WITH FIRST iCON IN 5 YEARS, iCENTER TO NAVIGATE EDUCATING ABOUT AN ISRAEL AT A CROSSROADS

Mar 13, 2023 eJewish Philanthropy

Hundreds of Jewish educators of all types, ages and denominations will gather in Chicago beginning today for iCenter’s three-day iCON, where they will discuss and learn how to teach the complicated and now thornier-than-usual topic of Israel.

Meant to be a biennial gathering, this will be the first iCON in nearly five years because of the coronavirus pandemic.

“For us, this is a real opportunity to be back, to be back in person, to gather the field, to see how much it has grown despite COVID,” Aliza Goodman, one of iCON’s organizers, told eJewishPhilanthropy.

The conference, which runs through Wednesday at the Marriott Marquis Chicago, comes at a particularly fraught period for Israel, as regular mass demonstrations rock the country in protest of the government’s proposed judicial overhaul.

For The iCenter, one of the first organizations to focus on Israel education not as a discrete area of focus but as something to be infused in all aspects of Jewish education, the situation in Israel presents a particular challenge. On the one hand, the current moment is undoubtedly out of the ordinary, perhaps unparalleled in Israeli history, and therefore has to be addressed in some way at the upcoming conference, but at the same time, it is not the sum total of all that is Israel so it shouldn’t completely dominate the discussions either, iCON organizers said.

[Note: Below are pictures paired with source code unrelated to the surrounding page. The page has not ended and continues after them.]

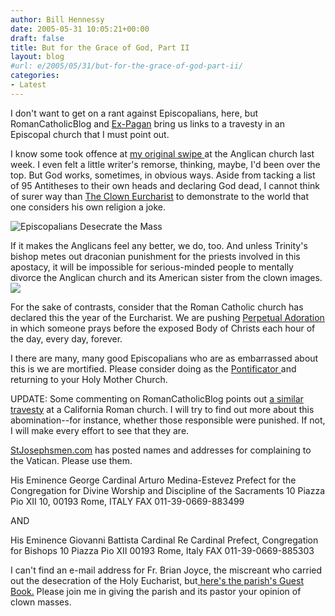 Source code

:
 ```yaml
---
author: Bill Hennessy
date: 2005-05-31 10:05:21+00:00
draft: false
title: But for the Grace of God, Part II
layout: blog
#url: e/2005/05/31/but-for-the-grace-of-god-part-ii/
categories:
- Latest
---
```


I don't want to get on a rant against Episcopalians, here, but RomanCatholicBlog and [Ex-Pagan](https://www.expagan.info/blog/?p=123) bring us links to a travesty in an Episcopal church that I must point out.

I know some took offence at [my original swipe ](https://www.hennessysview.com/?p=708)at the Anglican church last week.  I even felt a little writer's remorse, thinking, maybe, I'd been over the top.  But God works, sometimes, in obvious ways.  Aside from tacking a list of 95 Antitheses to their own heads and declaring God dead, I cannot think of surer way than [The Clown Eurcharist](https://romancatholicblog.typepad.com/roman_catholic_blog/2005/05/and_over_at_the.html) to demonstrate to the world that one considers his own religion a joke.

![Episcopalians Desecrate the Mass](/wp-content/plugins/clownmass.gif)


If it makes the Anglicans feel any better, we do, too.  And unless Trinity's bishop metes out draconian punishment for the priests involved in this apostacy, it will be impossible for serious-minded people to mentally divorce the Anglican church and its American sister from the clown images.
![](/wp-content/plugins/hf_taber.jpg)

For the sake of contrasts, consider that the Roman Catholic church has declared this the year of the Eurcharist.  We are pushing [Perpetual Adoration](https://www.therealpresence.org/eucharst/pea/a2.html) in which someone prays before the exposed Body of Christs each hour of the day, every day, forever.

I there are many, many good Episcopalians who are as embarrassed about this is we are mortified.  Please consider doing as the [Pontificator ](https://pontifications.classicalanglican.net/?p=901)and returning to your Holy Mother Church.

UPDATE:  Some commenting on RomanCatholicBlog points out [a similar travesty](https://www.traditioninaction.org/HotTopics/a015htGoldenCalf1.htm) at a California Roman church.  I will try to find out more about this abomination--for instance, whether those responsible were punished.  If not, I will make every effort to see that they are.

[StJosephsmen.com](https://www.stjosephsmen.com/letters/clownmass.htm) has posted names and addresses for complaining to the Vatican.  Please use them.

His Eminence George Cardinal Arturo Medina-Estevez
Prefect for the Congregation for Divine Worship and Discipline of the Sacraments
10 Piazza Pio XII 10, 00193
Rome, ITALY
FAX 011-39-0669-883499

AND

His Eminence Giovanni Battista Cardinal Re
Cardinal Prefect, Congregation for Bishops
10 Piazza Pio XII
00193 Rome, Italy
FAX 011-39-0669-885303

I can't find an e-mail address for Fr. Brian Joyce, the miscreant who carried out the desecration of the Holy Eucharist, but[ here's the parish's Guest Book.](https://ctkph.org/enhancement/guestbook/entries.xsl)  Please join me in giving the parish and its pastor your opinion of clown masses.  
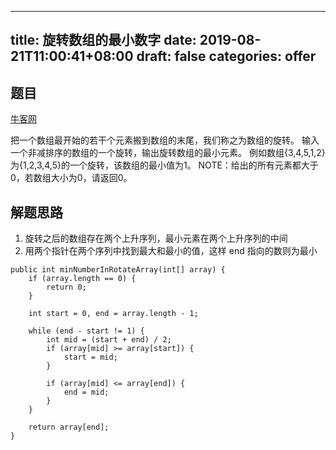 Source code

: 
---
title: 旋转数组的最小数字
date: 2019-08-21T11:00:41+08:00
draft: false
categories: offer
---


## 题目

[牛客网](https://www.nowcoder.com/practice/9f3231a991af4f55b95579b44b7a01ba?tpId=13&tqId=11159&tPage=1&rp=1&ru=/ta/coding-interviews&qru=/ta/coding-interviews/question-ranking)

把一个数组最开始的若干个元素搬到数组的末尾，我们称之为数组的旋转。 输入一个非减排序的数组的一个旋转，输出旋转数组的最小元素。 例如数组{3,4,5,1,2}为{1,2,3,4,5}的一个旋转，该数组的最小值为1。 NOTE：给出的所有元素都大于0，若数组大小为0，请返回0。


## 解题思路

  1. 旋转之后的数组存在两个上升序列，最小元素在两个上升序列的中间
  2. 用两个指针在两个序列中找到最大和最小的值，这样 end 指向的数则为最小

```
public int minNumberInRotateArray(int[] array) {
    if (array.length == 0) {
        return 0;
    }

    int start = 0, end = array.length - 1;

    while (end - start != 1) {
        int mid = (start + end) / 2;
        if (array[mid] >= array[start]) {
            start = mid;
        }

        if (array[mid] <= array[end]) {
            end = mid;
        }
    }

    return array[end];
}
```
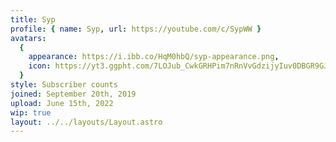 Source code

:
 ```yaml
---
title: Syp
profile: { name: Syp, url: https://youtube.com/c/SypWW }
avatars:
  {
    appearance: https://i.ibb.co/HqM0hbQ/syp-appearance.png,
    icon: https://yt3.ggpht.com/7LOJub_CwkGRHPim7nRnVvGdzijyIuv0DBGR9GJFno7mIlVMTXYzrL5weRIubujceUxuAJyfJw=s176-c-k-c0x00ffffff-no-rj,
  }
style: Subscriber counts
joined: September 20th, 2019
upload: June 15th, 2022
wip: true
layout: ../../layouts/Layout.astro
---
```

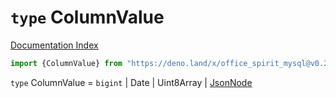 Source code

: # `type` ColumnValue

[Documentation Index](../README.md)

```ts
import {ColumnValue} from "https://deno.land/x/office_spirit_mysql@v0.25.0/mod.ts"
```

`type` ColumnValue = `bigint` | Date | Uint8Array | [JsonNode](../type.JsonNode/README.md) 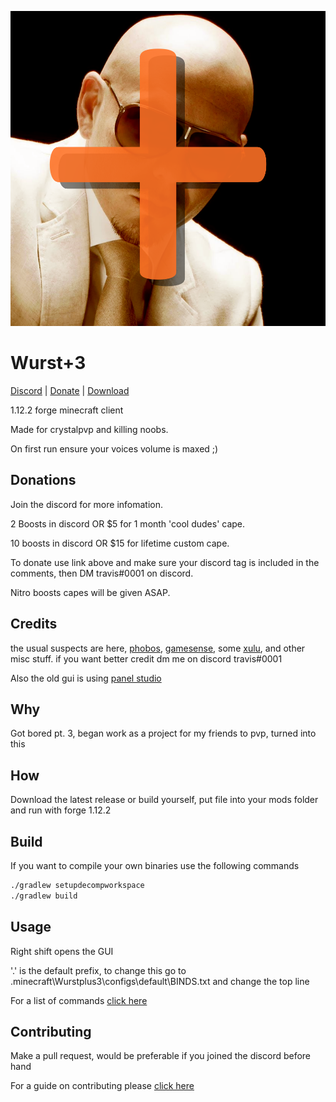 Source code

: ![logo](src/main/resources/logo.png)

# Wurst+3

[Discord](discord.gg/hvnZePKQHx) | [Donate](https://paypal.me/trvsf) | [Download]()

1.12.2 forge minecraft client

Made for crystalpvp and killing noobs.

On first run ensure your voices volume is maxed ;)

## Donations

Join the discord for more infomation.

2 Boosts in discord OR $5 for 1 month 'cool dudes' cape.

10 boosts in discord OR $15 for lifetime custom cape.

To donate use link above and make sure your discord tag is included in the comments, then DM travis#0001 on discord.

Nitro boosts capes will be given ASAP.

## Credits

the usual suspects are here, [phobos](https://github.com/Hqrion/Phobos-1.9.0-BUILDABLE-SRC), [gamesense](https://github.com/IUDevman/gamesense-client), some [xulu](https://github.com/Elementars/Xulu-v1.5.2), and other misc stuff. if you want better credit dm me on discord travis#0001

Also the old gui is using [panel studio](https://github.com/lukflug/PanelStudio/)

## Why

Got bored pt. 3, began work as a project for my friends to pvp, turned into this

## How

Download the latest release or build yourself, put file into your mods folder and run with forge 1.12.2

## Build

If you want to compile your own binaries use the following commands


```bash
./gradlew setupdecompworkspace
./gradlew build
```

## Usage

Right shift opens the GUI

'.' is the default prefix, to change this go to .minecraft\Wurstplus3\configs\default\BINDS.txt and change the top line

For a list of commands [click here](Commands.md)

## Contributing
Make a pull request, would be preferable if you joined the discord before hand

For a guide on contributing please [click here](ContributingGuide.md)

For opponents of the proposed legislation, the overhaul represents an assault on the strength and independence of the country’s court system and Israeli democracy in general, while to supporters, it is a necessary corrective for an overly powerful, activist judiciary. This issue is particularly acute among the more than 100 Israelis who are participating in iCON this year. (Roughly a quarter of the more than 500 participants in this year’s gathering are coming from Israel, the rest from North America.)

“We are all affected by what’s going on to different degrees,” said Anne Lanski, the founding CEO of iCenter. “Obviously, for those coming from Israel, it is different than for those who are here. But it’s deeply personal to all of us. And so it’s going to be part [of iCON]. It will be addressed directly in some places, but indirectly it will be a thread through every single conversation that happens, every single experience that happens because we are what we are and we’re all very tied to what’s going on right now.”

And yet, to Lanski, this current struggle should not substantially change the basics of Israel education.

“Educational frameworks that have to be changed every single time something happens are not fundamentally solid foundations,” she said. “The approach, the educational approach and framework, the language, the commitment, those things don’t change. The content of some of the presentations gets adjusted, but that is true anytime.”

Lanski, who founded iCenter in 2008, reflected on how dramatically both her organization and the field of Israel education have expanded over the past 15 years. When the group held its first iCON in 2009, just 50 people attended, all of them teachers in American Jewish day schools or Hebrew schools.